Looking at and thinking about words so much were the gateway into writing, and I began with poetry. I rained down upon journals with emotional showers and imaginative language to express how I saw society. I stormed with feelings. I raged and was praised. Somewhere in my parents’ house is an anthology of youth poetry from the county library that included one of my poems among competition winners. I don’t remember the exact work but it was probably angsty.
This itch to write and make meaning of words followed me into young adulthood. I embraced the love hard by majoring in English in college, studying flowery language and filling notebooks with unfinished stories.
But then I lost confidence and in several ways, inspiration.
It happens when you start digging into works you admire. You develop a taste for what is great, and in your frustration to master your art, you pull back. What I wrote was never good enough because I knew what excellence looked like. Sounded like. Felt like.

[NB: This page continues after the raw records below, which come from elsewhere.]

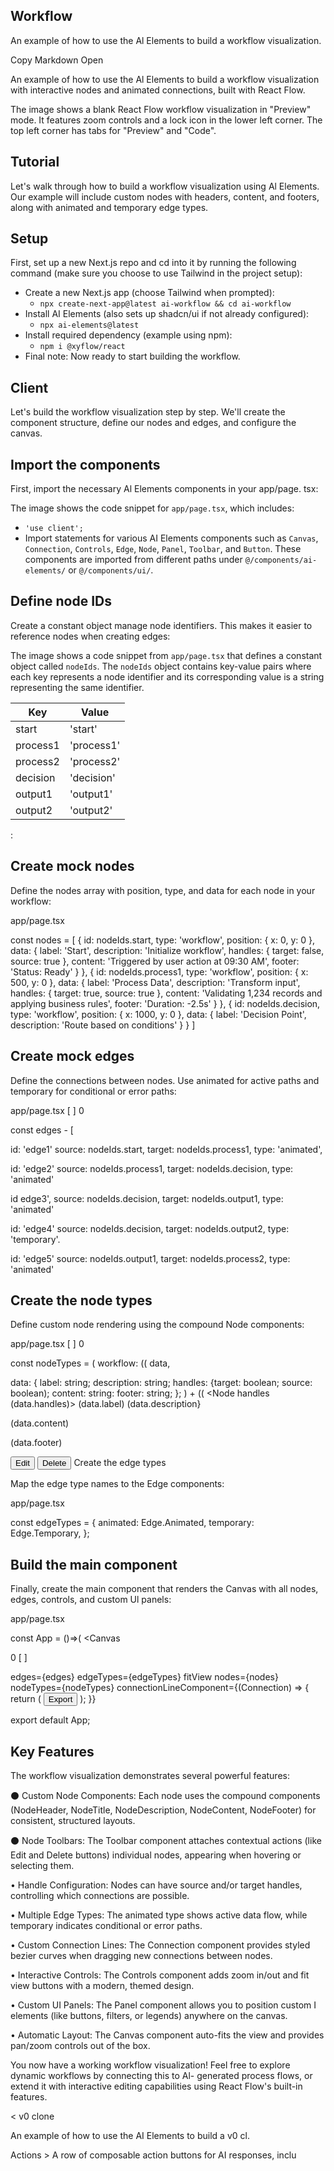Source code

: ## Workflow

An example of how to use the Al Elements to build a workflow visualization.

Copy Markdown Open

An example of how to use the Al Elements to build a workflow visualization with interactive nodes and animated connections, built with React Flow.

The image shows a blank React Flow workflow visualization in "Preview" mode. It features zoom controls and a lock icon in the lower left corner. The top left corner has tabs for "Preview" and "Code".

## Tutorial

Let's walk through how to build a workflow visualization using Al Elements. Our example will include custom nodes with headers, content, and footers, along with animated and temporary edge types.

## Setup

First, set up a new Next.js repo and cd into it by running the following command (make sure you choose to use Tailwind in the project setup):

- Create a new Next.js app (choose Tailwind when prompted):
  - `npx create-next-app@latest ai-workflow && cd ai-workflow`
- Install AI Elements (also sets up shadcn/ui if not already configured):
  - `npx ai-elements@latest`
- Install required dependency (example using npm):
  - `npm i @xyflow/react`
- Final note: Now ready to start building the workflow.

## Client

Let's build the workflow visualization step by step. We'll create the component structure, define our nodes and edges, and configure the canvas.

## Import the components

First, import the necessary Al Elements components in your app/page. tsx:

The image shows the code snippet for `app/page.tsx`, which includes:

*   `'use client';`
*   Import statements for various AI Elements components such as `Canvas`, `Connection`, `Controls`, `Edge`, `Node`, `Panel`, `Toolbar`, and `Button`. These components are imported from different paths under `@/components/ai-elements/` or `@/components/ui/`.

## Define node IDs

Create a constant object manage node identifiers. This makes it easier to reference nodes when creating edges:

The image shows a code snippet from `app/page.tsx` that defines a constant object called `nodeIds`. The `nodeIds` object contains key-value pairs where each key represents a node identifier and its corresponding value is a string representing the same identifier.

| Key        | Value        |
|------------|--------------|
| start      | 'start'      |
| process1   | 'process1'   |
| process2   | 'process2'   |
| decision   | 'decision'   |
| output1    | 'output1'    |
| output2    | 'output2'    |


:

## Create mock nodes

Define the nodes array with position, type, and data for each node in your workflow:

app/page.tsx

const nodes = [
  {
    id: nodeIds.start,
    type: 'workflow',
    position: { x: 0, y: 0 },
    data: {
      label: 'Start',
      description: 'Initialize workflow',
      handles: { target: false, source: true },
      content: 'Triggered by user action at 09:30 AM',
      footer: 'Status: Ready'
    }
  },
  {
    id: nodeIds.process1,
    type: 'workflow',
    position: { x: 500, y: 0 },
    data: {
      label: 'Process Data',
      description: 'Transform input',
      handles: { target: true, source: true },
      content: 'Validating 1,234 records and applying business rules',
      footer: 'Duration: -2.5s'
    }
  },
  {
    id: nodeIds.decision,
    type: 'workflow',
    position: { x: 1000, y: 0 },
    data: {
      label: 'Decision Point',
      description: 'Route based on conditions'
    }
  }
]

## Create mock edges

Define the connections between nodes. Use animated for active paths and temporary for conditional or error paths:

app/page.tsx [ ] 0

const edges - [

id: 'edge1'
source: nodeIds.start,
target: nodeIds.process1,
type: 'animated',

id: 'edge2'
source: nodeIds.process1,
target: nodeIds.decision,
type: 'animated'

id edge3',
source: nodeIds.decision,
target: nodeIds.output1,
type: 'animated'

id: 'edge4'
source: nodeIds.decision,
target: nodeIds.output2,
type: 'temporary'.

id: 'edge5'
source: nodeIds.output1,
target: nodeIds.process2,
type: 'animated'

## Create the node types

Define custom node rendering using the compound Node components:

app/page.tsx [ ] 0

const nodeTypes = (
workflow: ((
data,

data: {
label: string;
description: string;
handles: {target: boolean; source: boolean);
content: string:
footer: string;
};
) + ((
<Node handles (data.handles)>
<NodeHeader>
<NodeTitle>(data.label)</NodeTitle>
<NodeDescription>(data.description}</NodeDescription>
</NodeHeader>
<NodeContent>
<p className="text-sm">(data.content)</p>
</NodeContent>
<NodeFooter>
<p className="text-muted-foreground text-xs">(data.footer)</p>
</NodeFooter>
<Toolbar>
<Button size="sm" variant="ghost">
Edit
</Button>
<Button size='am' variant="ghost">
Delete
</Button>
</Toolbar>
</Nodes

## Create the edge types

Map the edge type names to the Edge components:

app/page.tsx

const edgeTypes = {
  animated: Edge.Animated,
  temporary: Edge.Temporary,
};

## Build the main component

Finally, create the main component that renders the Canvas with all nodes, edges, controls, and custom Ul panels:

app/page.tsx

const App = ()⇒(
<Canvas

0 [ ]

edges={edges}
edgeTypes={edgeTypes}
fitView
nodes={nodes}
nodeTypes={nodeTypes}
connectionLineComponent={(Connection) => {
  return (
    <Controls />
    <Panel position="top-left">
      <Button size="sm" variant="secondary">Export</Button>
    </Panel>
  );
}}
<Canvas></Canvas>

export default App;

## Key Features

The workflow visualization demonstrates several powerful features:

⚫ Custom Node Components: Each node uses the compound components (NodeHeader, NodeTitle, NodeDescription, NodeContent, NodeFooter) for consistent, structured layouts.

⚫ Node Toolbars: The Toolbar component attaches contextual actions (like Edit and Delete buttons) individual nodes, appearing when hovering or selecting them.

• Handle Configuration: Nodes can have source and/or target handles, controlling which connections are possible.

• Multiple Edge Types: The animated type shows active data flow, while temporary indicates conditional or error paths.

• Custom Connection Lines: The Connection component provides styled bezier curves when dragging new connections between nodes.

• Interactive Controls: The Controls component adds zoom in/out and fit view buttons with a modern, themed design.

• Custom UI Panels: The Panel component allows you to position custom I elements (like buttons, filters, or legends) anywhere on the canvas.

• Automatic Layout: The Canvas component auto-fits the view and provides pan/zoom controls out of the box.

You now have a working workflow visualization! Feel free to explore dynamic workflows by connecting this to Al- generated process flows, or extend it with interactive editing capabilities using React Flow's built-in features.

< v0 clone

An example of how to use the AI Elements to build a v0 cl.

Actions > A row of composable action buttons for AI responses, inclu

I also stopped feeling so much all. the. time. Hormones and puberty definitely take your brain for a wild ride.
On top of self-deprecating inner dialogue, I entered the working world where simple language reigned supreme (aka layman’s terms). The words should make customers feel like they’re talking to “real human beings” or at least, people who understood them. My penchant for lofty words would not lead to desired results.
So my style changed. My writing frequency slowed, then ceased. I ceded to doubts and professional requirements.
And I’ve felt like a part of me was missing since.
I shared a smidge of these thoughts on a LinkedIn post not too long ago, along with an homage to the loss:
A litany of literariness once ambushed me on the regular
But since my bodacious emotions have been mollified over time
And a thin-lipped practicality has taken over
Such amusements Muse me no more
And I mourn the usurpation by corporate speak.
At least could I have had a funeral for the passing of literary loquaciousness?
Or a delirious yet deliciously-dictioned dire dirge?
However, the more I’ve considered this lack, the more I’ve realized that reinvigorating the poetic torrents within me is within my control.
A master of words knows when to wield which word for whom and why. I can boil complex ideas down to pithy catchphrases for my white-collar work while also running amok among synecdoches and soliloquies, collarless in the witching hour. Well, maybe earlier in the day because I still need my 7-8 hours of sleep every night…
And so it’s time to right my writing.